▸ **Task requirements**: Find the lines in these entries that include the word "Reviews" and state how many there are, with no other words.

▸ **Given entries**:
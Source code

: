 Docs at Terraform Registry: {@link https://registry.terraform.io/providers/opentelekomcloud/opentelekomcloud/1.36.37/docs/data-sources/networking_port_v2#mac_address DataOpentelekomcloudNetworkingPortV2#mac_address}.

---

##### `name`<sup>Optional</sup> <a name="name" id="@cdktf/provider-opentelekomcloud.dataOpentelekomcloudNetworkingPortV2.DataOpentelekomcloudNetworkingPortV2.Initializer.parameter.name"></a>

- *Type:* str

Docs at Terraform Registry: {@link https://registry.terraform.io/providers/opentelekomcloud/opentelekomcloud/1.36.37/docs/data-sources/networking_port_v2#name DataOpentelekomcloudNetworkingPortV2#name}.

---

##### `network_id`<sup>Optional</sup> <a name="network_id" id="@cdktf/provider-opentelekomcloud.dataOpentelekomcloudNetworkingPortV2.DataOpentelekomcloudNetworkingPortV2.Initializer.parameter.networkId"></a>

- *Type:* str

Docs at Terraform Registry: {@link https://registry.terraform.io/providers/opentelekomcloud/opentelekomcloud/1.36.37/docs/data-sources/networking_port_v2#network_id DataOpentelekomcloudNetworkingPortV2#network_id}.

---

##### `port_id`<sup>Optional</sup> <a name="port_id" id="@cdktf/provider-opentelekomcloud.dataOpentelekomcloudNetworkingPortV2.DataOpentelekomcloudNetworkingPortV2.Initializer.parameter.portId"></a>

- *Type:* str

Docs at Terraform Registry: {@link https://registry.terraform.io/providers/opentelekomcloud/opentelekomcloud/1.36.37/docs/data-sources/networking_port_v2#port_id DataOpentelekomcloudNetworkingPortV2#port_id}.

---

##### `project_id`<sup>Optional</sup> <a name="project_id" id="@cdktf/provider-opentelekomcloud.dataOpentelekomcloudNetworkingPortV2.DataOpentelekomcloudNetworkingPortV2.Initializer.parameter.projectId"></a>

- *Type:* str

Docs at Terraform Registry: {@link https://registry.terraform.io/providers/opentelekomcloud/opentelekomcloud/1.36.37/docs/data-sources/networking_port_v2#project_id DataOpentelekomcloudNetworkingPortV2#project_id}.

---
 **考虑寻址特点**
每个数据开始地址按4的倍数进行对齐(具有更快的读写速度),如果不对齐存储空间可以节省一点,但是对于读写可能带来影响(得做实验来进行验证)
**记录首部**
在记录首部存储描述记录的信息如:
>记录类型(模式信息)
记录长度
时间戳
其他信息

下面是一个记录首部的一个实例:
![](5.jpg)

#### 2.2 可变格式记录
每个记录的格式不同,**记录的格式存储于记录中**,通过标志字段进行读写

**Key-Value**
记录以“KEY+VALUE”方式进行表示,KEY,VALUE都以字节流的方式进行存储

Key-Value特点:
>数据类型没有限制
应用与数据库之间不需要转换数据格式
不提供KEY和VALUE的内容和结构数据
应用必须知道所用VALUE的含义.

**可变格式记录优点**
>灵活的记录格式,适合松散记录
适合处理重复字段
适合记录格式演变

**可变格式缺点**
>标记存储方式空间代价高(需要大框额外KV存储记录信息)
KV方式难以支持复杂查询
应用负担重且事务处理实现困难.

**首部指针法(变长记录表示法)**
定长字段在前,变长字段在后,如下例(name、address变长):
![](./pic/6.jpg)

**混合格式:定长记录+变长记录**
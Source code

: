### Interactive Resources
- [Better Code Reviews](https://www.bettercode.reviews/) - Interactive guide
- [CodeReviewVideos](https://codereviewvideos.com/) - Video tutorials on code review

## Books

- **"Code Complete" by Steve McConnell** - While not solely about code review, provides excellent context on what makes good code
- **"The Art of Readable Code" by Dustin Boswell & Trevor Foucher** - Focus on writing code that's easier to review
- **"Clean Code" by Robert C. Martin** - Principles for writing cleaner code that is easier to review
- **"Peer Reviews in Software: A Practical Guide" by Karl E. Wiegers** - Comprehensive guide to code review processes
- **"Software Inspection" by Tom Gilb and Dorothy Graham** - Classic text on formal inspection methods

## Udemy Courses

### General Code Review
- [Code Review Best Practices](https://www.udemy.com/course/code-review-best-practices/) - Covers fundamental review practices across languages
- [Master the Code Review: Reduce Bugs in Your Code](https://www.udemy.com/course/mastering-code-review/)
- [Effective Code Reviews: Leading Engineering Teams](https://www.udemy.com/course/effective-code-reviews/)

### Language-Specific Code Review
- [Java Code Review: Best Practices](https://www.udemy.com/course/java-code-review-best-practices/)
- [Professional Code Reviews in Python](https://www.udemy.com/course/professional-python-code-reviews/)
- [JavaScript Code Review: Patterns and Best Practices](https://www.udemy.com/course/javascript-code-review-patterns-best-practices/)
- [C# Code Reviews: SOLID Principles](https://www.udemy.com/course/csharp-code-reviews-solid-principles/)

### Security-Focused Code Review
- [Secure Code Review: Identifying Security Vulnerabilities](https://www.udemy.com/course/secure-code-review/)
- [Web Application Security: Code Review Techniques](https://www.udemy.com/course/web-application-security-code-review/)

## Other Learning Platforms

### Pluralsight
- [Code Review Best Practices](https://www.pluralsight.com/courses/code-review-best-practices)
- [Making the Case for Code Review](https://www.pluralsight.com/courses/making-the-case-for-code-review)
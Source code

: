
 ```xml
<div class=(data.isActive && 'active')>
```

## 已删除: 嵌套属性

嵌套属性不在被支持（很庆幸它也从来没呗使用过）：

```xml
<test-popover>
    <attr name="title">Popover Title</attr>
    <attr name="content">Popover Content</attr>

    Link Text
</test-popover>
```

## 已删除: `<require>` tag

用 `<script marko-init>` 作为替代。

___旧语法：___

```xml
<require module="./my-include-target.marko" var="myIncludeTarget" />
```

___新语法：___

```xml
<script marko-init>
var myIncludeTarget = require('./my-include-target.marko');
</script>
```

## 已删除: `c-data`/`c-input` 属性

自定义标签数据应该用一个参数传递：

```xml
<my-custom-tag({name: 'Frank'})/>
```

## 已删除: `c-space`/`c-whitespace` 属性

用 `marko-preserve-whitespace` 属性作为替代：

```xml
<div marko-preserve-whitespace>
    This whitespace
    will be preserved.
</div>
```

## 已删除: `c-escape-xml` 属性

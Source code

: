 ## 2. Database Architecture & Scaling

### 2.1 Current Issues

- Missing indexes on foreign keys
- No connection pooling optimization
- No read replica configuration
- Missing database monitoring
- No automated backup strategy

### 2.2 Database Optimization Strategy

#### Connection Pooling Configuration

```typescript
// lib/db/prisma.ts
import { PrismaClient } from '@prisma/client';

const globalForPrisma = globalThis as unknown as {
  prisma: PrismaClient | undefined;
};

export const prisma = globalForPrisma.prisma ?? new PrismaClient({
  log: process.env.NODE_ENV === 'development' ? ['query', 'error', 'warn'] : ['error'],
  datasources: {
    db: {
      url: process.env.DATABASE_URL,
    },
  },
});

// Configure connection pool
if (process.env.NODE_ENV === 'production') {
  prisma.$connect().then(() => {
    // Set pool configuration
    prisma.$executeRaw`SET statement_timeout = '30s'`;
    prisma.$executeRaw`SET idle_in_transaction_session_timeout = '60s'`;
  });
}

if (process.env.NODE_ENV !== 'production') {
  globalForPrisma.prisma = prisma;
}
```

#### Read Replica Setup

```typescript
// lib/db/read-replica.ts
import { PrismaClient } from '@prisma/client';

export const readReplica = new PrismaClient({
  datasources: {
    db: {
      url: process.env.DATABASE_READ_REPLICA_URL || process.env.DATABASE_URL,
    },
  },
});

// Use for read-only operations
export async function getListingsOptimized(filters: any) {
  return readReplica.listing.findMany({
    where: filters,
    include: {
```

▸ **The completed task**: 5